What is needed: After locating the line that contains "## Resumen de" in the following entries, reproduce it and each later line exactly, including the last.

-=-=-

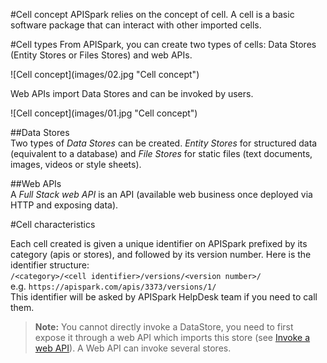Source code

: #Cell concept
APISpark relies on the concept of cell. A cell is a basic software package that can interact with other imported cells.

#Cell types
From APISpark, you can create two types of cells: Data Stores (Entity Stores or Files Stores) and web APIs.

<!-- TODO center -->![Cell concept](images/02.jpg "Cell concept")

Web APIs import Data Stores and can be invoked by users.

<!-- TODO center -->![Cell concept](images/01.jpg "Cell concept")

##Data Stores  
Two types of *Data Stores* can be created. *Entity Stores* for structured data (equivalent to a database) and *File Stores* for static files (text documents, images, videos or style sheets).

##Web APIs  
A *Full Stack web API* is an API (available web business once deployed via HTTP and exposing data).

#Cell characteristics

Each cell created is given a unique identifier on APISpark prefixed by its category (apis or stores), and followed by its version number. Here is the identifier structure:  
`/<category>/<cell identifier>/versions/<version number>/`  
e.g. `https://apispark.com/apis/3373/versions/1/`  
This identifier will be asked by APISpark HelpDesk team if you need to call them.

> **Note:** You cannot directly invoke a DataStore, you need to first expose it through a web API which imports this store (see [Invoke a web API](apispark/guide/publish/publish/invocation "Invoke a web API")). A Web API can invoke several stores.
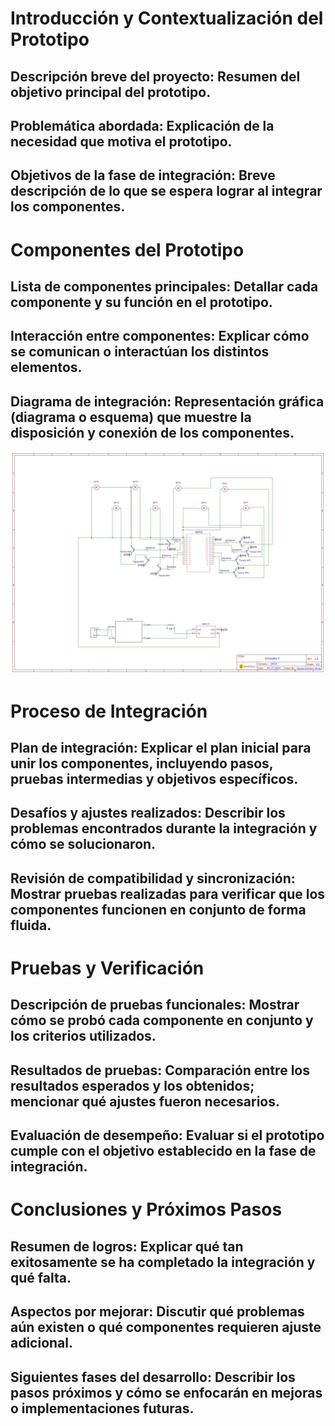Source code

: # Introducción y Contextualización del Prototipo

## Descripción breve del proyecto: Resumen del objetivo principal del prototipo.
## Problemática abordada: Explicación de la necesidad que motiva el prototipo.
## Objetivos de la fase de integración: Breve descripción de lo que se espera lograr al integrar los componentes.


# Componentes del Prototipo

## Lista de componentes principales: Detallar cada componente y su función en el prototipo.
## Interacción entre componentes: Explicar cómo se comunican o interactúan los distintos elementos.
## Diagrama de integración: Representación gráfica (diagrama o esquema) que muestre la disposición y conexión de los componentes.

 <p align="center">
  <img src="https://github.com/Arbandu/Fundbio/blob/8dad817a1beba9b29a5770db753f6e8b04501aed/Imagenes/diagrama%20de%20integracion.jpg" alt="Diagrama de integración">
</p>  

 # Proceso de Integración

 ## Plan de integración: Explicar el plan inicial para unir los componentes, incluyendo pasos, pruebas intermedias y objetivos específicos.
 ## Desafíos y ajustes realizados: Describir los problemas encontrados durante la integración y cómo se solucionaron.
 ## Revisión de compatibilidad y sincronización: Mostrar pruebas realizadas para verificar que los componentes funcionen en conjunto de forma fluida.

 # Pruebas y Verificación

 ## Descripción de pruebas funcionales: Mostrar cómo se probó cada componente en conjunto y los criterios utilizados.
 ## Resultados de pruebas: Comparación entre los resultados esperados y los obtenidos; mencionar qué ajustes fueron necesarios.
 ## Evaluación de desempeño: Evaluar si el prototipo cumple con el objetivo establecido en la fase de integración.

 # Conclusiones y Próximos Pasos
 
 ## Resumen de logros: Explicar qué tan exitosamente se ha completado la integración y qué falta.
 ## Aspectos por mejorar: Discutir qué problemas aún existen o qué componentes requieren ajuste adicional.
 ## Siguientes fases del desarrollo: Describir los pasos próximos y cómo se enfocarán en mejoras o implementaciones futuras.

-=-=-

Written answer:
 ## Resumen de logros: Explicar qué tan exitosamente se ha completado la integración y qué falta.
 ## Aspectos por mejorar: Discutir qué problemas aún existen o qué componentes requieren ajuste adicional.
 ## Siguientes fases del desarrollo: Describir los pasos próximos y cómo se enfocarán en mejoras o implementaciones futuras.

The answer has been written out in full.